====== INPUT DATA
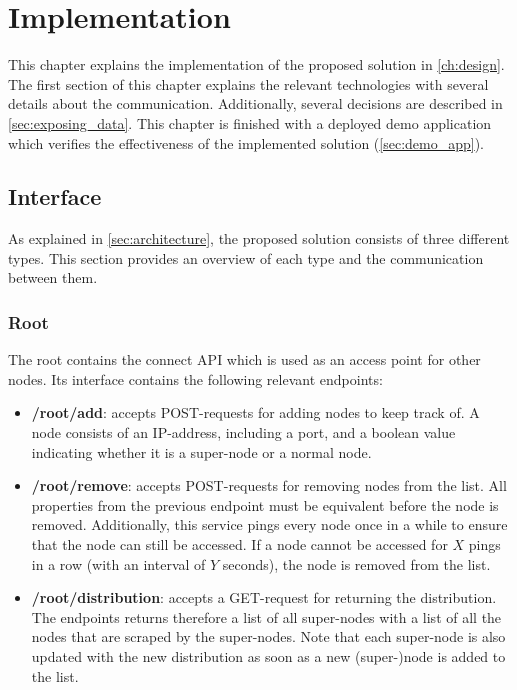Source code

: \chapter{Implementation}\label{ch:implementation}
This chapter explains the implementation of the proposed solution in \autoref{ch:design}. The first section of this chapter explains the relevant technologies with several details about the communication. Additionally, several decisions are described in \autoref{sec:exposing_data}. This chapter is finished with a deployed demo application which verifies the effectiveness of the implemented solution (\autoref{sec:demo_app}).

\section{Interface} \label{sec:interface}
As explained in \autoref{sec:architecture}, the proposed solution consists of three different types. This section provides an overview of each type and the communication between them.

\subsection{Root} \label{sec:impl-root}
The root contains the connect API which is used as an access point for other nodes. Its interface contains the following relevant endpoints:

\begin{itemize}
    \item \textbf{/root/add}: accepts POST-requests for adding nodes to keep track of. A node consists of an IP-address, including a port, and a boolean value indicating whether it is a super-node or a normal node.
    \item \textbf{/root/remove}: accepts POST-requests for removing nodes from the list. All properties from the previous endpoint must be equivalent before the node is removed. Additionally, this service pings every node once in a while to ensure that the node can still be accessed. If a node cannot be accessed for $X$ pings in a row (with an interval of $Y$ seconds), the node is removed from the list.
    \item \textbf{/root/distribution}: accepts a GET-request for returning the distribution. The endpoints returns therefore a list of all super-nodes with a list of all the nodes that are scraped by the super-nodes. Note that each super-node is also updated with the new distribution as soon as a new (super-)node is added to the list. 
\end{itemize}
============
====== INPUT DATA
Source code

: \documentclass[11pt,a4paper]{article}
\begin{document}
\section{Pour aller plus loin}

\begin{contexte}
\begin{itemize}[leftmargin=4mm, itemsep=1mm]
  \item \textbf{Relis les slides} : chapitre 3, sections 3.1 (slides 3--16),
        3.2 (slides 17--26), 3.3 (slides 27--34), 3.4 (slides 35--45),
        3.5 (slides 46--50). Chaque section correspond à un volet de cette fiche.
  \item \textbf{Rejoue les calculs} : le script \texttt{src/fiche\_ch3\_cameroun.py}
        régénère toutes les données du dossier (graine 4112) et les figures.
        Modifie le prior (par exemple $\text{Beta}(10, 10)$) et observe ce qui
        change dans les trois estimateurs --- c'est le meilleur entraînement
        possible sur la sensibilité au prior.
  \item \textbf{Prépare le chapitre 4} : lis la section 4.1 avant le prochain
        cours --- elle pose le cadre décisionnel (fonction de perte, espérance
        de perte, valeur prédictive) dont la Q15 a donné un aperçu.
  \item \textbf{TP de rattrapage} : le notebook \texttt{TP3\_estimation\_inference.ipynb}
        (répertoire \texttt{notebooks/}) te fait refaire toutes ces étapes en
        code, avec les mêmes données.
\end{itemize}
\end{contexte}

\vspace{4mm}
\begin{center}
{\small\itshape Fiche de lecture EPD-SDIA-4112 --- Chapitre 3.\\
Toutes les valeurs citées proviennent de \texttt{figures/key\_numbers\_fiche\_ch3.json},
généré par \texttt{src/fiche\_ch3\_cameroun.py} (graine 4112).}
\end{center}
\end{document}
============
====== INPUT DATA
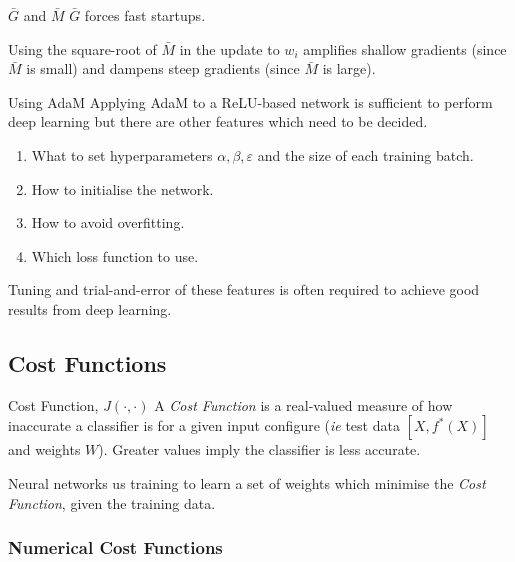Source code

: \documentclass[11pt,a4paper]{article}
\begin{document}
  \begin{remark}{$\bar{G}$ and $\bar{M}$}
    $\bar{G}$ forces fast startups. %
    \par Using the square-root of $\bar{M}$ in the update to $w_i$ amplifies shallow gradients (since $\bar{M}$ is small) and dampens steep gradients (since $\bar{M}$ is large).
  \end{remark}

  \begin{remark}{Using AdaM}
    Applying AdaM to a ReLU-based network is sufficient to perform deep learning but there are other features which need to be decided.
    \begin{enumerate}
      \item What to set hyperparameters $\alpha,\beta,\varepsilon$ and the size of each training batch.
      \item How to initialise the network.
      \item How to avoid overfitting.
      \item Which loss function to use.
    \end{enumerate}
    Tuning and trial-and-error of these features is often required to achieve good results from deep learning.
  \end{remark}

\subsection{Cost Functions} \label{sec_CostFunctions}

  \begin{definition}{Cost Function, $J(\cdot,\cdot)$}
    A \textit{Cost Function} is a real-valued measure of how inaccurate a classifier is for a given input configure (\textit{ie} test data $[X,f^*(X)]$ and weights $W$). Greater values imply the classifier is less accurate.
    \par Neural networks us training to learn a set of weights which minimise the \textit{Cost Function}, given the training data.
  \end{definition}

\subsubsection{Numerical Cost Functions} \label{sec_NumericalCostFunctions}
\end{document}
============
| DIRECTIONS FOR THIS TASK |
In the data above, copy every line where the string "interface" appears.

| YOUR RESPONSE |
\section{Interface} \label{sec:interface}
The root contains the connect API which is used as an access point for other nodes. Its interface contains the following relevant endpoints:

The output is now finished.